One of my first Spanish teachers told me that you'll know when you're really making progress in a foreign language; it's when you start to 'get' some of the humour. Part of the challenge is, of course, the language; but another aspect is a knowledge of the 'issues of the day' which make the local people smile (if sometimes a little sardonically).
As you've probably noticed already, I have a liking for the 'Fe de Ratas' viñetas (by J.M. Nieto) published in the ABC newspaper. Well, here's another dibujante who often brings me a smile, although it's usually through slightly gritted teeth. Andrés Rábago (who draws under the pseudonym 'el Roto' in the left-of-centre El País newspaper) has recently been awarded the Premio Internacional Libertad de la Prensa 2014 for his 'línea de independencia y el espíritu crítico.'
Here are a selection of mis favoritos:. Treat it as a quiz if you like. How many do you 'get' straight away? How many can you make sense of with the help of your dictionary?
I'll leave you with a tale of my own 'eureka' moment of Spanish humor. It'd taken me a while to work out what was going on in the supermercado deli-counters, the centro de salud and all the other places where the locals employed their very 'un-British' queuing system. It involves entering and asking of the waiting crowd, '¿Quién es el ultim@?' (BTW, I love the way younger Spaniards use the '@' symbol to indicate that a word can be masculino or feminina.) Whoever has just entered before you will raise their hand and you can join the throng for a chat knowing that you only have to keep an eye on this person to know when it's your turn next. (But don't forget to identify yourself when the subsequent person walks in!)

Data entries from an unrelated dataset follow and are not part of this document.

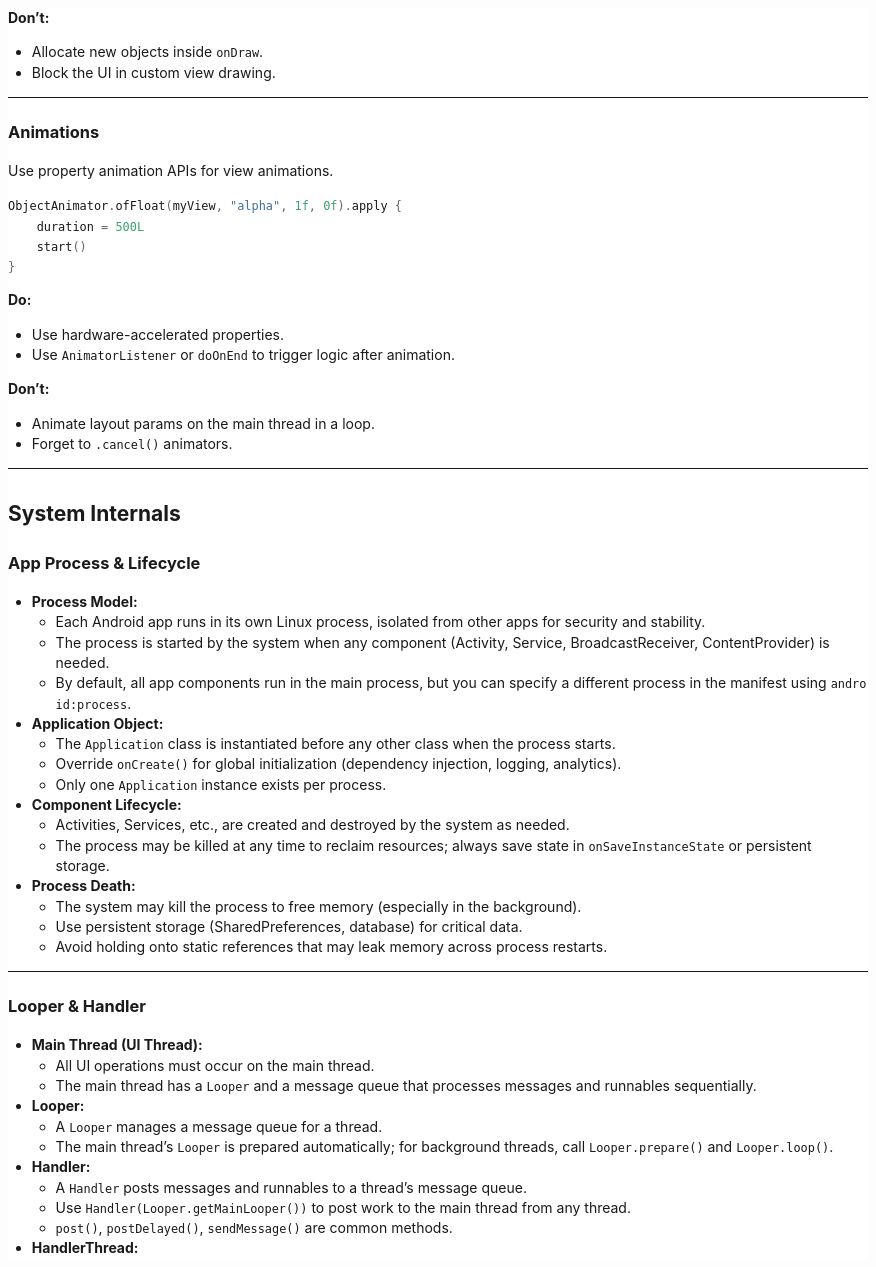 **Don’t:**
- Allocate new objects inside `onDraw`.
- Block the UI in custom view drawing.

---

### **Animations**
Use property animation APIs for view animations.

```kotlin
ObjectAnimator.ofFloat(myView, "alpha", 1f, 0f).apply {
    duration = 500L
    start()
}
```

**Do:**
- Use hardware-accelerated properties.
- Use `AnimatorListener` or `doOnEnd` to trigger logic after animation.

**Don’t:**
- Animate layout params on the main thread in a loop.
- Forget to `.cancel()` animators.

---

## System Internals

### **App Process & Lifecycle**
- **Process Model:**  
    - Each Android app runs in its own Linux process, isolated from other apps for security and stability.
    - The process is started by the system when any component (Activity, Service, BroadcastReceiver, ContentProvider) is needed.
    - By default, all app components run in the main process, but you can specify a different process in the manifest using `android:process`.
- **Application Object:**  
    - The `Application` class is instantiated before any other class when the process starts.
    - Override `onCreate()` for global initialization (dependency injection, logging, analytics).
    - Only one `Application` instance exists per process.
- **Component Lifecycle:**  
    - Activities, Services, etc., are created and destroyed by the system as needed.
    - The process may be killed at any time to reclaim resources; always save state in `onSaveInstanceState` or persistent storage.
- **Process Death:**  
    - The system may kill the process to free memory (especially in the background).
    - Use persistent storage (SharedPreferences, database) for critical data.
    - Avoid holding onto static references that may leak memory across process restarts.

---

### **Looper & Handler**
- **Main Thread (UI Thread):**  
    - All UI operations must occur on the main thread.
    - The main thread has a `Looper` and a message queue that processes messages and runnables sequentially.
- **Looper:**  
    - A `Looper` manages a message queue for a thread.
    - The main thread’s `Looper` is prepared automatically; for background threads, call `Looper.prepare()` and `Looper.loop()`.
- **Handler:**  
    - A `Handler` posts messages and runnables to a thread’s message queue.
    - Use `Handler(Looper.getMainLooper())` to post work to the main thread from any thread.
    - `post()`, `postDelayed()`, `sendMessage()` are common methods.
- **HandlerThread:**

Anyway, on to my big moment... I was on my way to a match at Villarreal's Madrigal estadio one evening. It's crammed amid the narrow terraced streets of the town. I turned down the short side-street that led to my turnstile to find it full of people waiting to get in. I wasn't late for the game so assumed there was some problem with the turnstile. A few seconds later, as the crowd built up behind me, a local wag shouted, '¿Ultimo?' Well how we all laughed. And then I noticed. I was laughing too. I really felt I'd crossed a barrier in my linguistic development.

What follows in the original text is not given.